Banking with underserved was considered to be
unsafe. But today the same unbanked and underserved is seen as huge potential
for business. All thanks the digital transformation that has seen NBFCs using
tools like Artificial Intelligence (AI), Big Data analytics and algorithms to
serve their customers, both existing and new segments, much quickly and with
lesser hassles and delinquency.
Most NBFCs have automated at least the first leg of
loan origination and customer on-boarding. Loan requests are being registered
through online and digital platforms of lenders. Traditionally, the process of
filling up a bank loan form and waiting for approval would entail a long
waiting time. Use of technology has enabled the customer to complete the
process online within minutes from their computers and on-the-go from their
handheld devices. Aadhaar data enables instant e-KYC or digital verification of
customers.
The credit underwriting process, which required an
army of people to pour over tonnes of paperwork, has become technology
driven. NBFCs are relying on advancements in Artificial Intelligence (AI),
Big Data Analysis, Internet of Things (IoT) and Algorithms for alternate credit
scoring methods. Social media presence on Facebook, Twitter and WhatsApp
etc. and online behavioural patterns is being used to get unique customer
insights, psychometric scoring and predictive analysis for possible default.
AI is also being used for fraud detection and loan
disbursements to new customer segments. Mobile and smartphone revolution has
enabled the front-end connectivity with customers with even low-incomes and no
or little education to use their device for applying for loans, checking loan
status, completing e-verification, and signing off digital documents for
disbursements.
While technology has enabled NBFCs to play a big
large role in meeting the financial needs of businesses and individuals who
have traditionally remained un-served or underserved by the banks, yet, the
approach has been non-uniform for most players when it comes to ensuring the
complete digitisation of the entire lending stack.
Says Devang
Mody, Executive Director & CEO, Reliance Money, “The future of NBFCs
lies in having originate-to distribute (OTD) business models with a fully
integrated back-end, middleware and front-end services for making the entire
lending stack technology-driven. This doesn’t simply end at automating the loan
origination to loan disbursal processes, but also adopting solutions that would
enable companies to quickly react to business events, market and customer
demands and have a robust back-end platform that could quickly be adapted and
scale up to offer dynamic credit products.”
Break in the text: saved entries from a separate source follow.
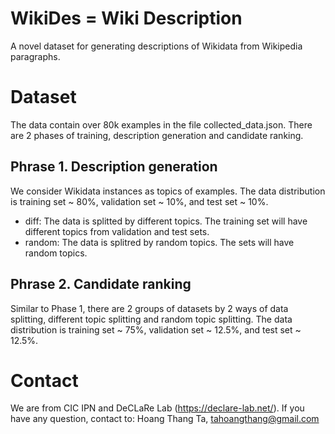 # WikiDes = Wiki Description
A novel dataset for generating descriptions of Wikidata from Wikipedia paragraphs.

# Dataset 

The data contain over 80k examples in the file collected_data.json.  There are 2 phases of training, description generation and candidate ranking. 

## Phrase 1. Description generation 
We consider Wikidata instances as topics of examples. The data distribution is training set ~ 80%, validation set ~ 10%, and test set ~ 10%.
* diff: The data is splitted by different topics. The training set will have different topics from validation and test sets.
* random: The data is splitred by random topics. The sets will have random topics.

## Phrase 2. Candidate ranking
Similar to Phase 1, there are 2 groups of datasets by 2 ways of data splitting, different topic splitting and random topic splitting. The data distribution is training set ~ 75%, validation set ~ 12.5%, and test set ~ 12.5%.


# Contact
We are from CIC IPN and DeCLaRe Lab (https://declare-lab.net/). If you have any question, contact to: Hoang Thang Ta, tahoangthang@gmail.com
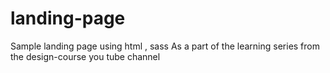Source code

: # landing-page
Sample landing page using html , sass
As a part of the learning series from the design-course you tube channel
Reliance Money has entered into several tie-ups
with global technology companies to digitise and automate their entire lending
stack – right from customer on-boarding to credit underwriting, decision
making, loan disbursals and instant customisation of loan products. With
end-to-end digitisation, we are in a time when use of technology is deciding
whether a person gets a loan and how much is his eligibility.
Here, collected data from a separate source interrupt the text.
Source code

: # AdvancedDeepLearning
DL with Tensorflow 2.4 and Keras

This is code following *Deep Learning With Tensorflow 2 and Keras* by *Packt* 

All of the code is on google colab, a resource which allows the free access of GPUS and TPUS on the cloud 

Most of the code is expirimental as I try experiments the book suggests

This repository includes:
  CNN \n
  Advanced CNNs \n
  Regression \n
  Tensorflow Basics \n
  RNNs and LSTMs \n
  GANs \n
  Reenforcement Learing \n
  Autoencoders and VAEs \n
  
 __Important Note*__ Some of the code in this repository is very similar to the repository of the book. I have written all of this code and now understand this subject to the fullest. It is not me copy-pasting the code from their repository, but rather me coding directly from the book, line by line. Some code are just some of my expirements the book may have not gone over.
“Technology has become hygiene, and one has no
choice but to adopt to stay relevant in the game,” says Mody who adds, “Technological innovations has been enabling NBFCs
to optimize their workforce and workflows, enhance turnaround time, enable
educated and smarter decision-making and ensure availability of credit for new
customer segments at the best possible rates. Most important it’s also the
demand from the consumers.”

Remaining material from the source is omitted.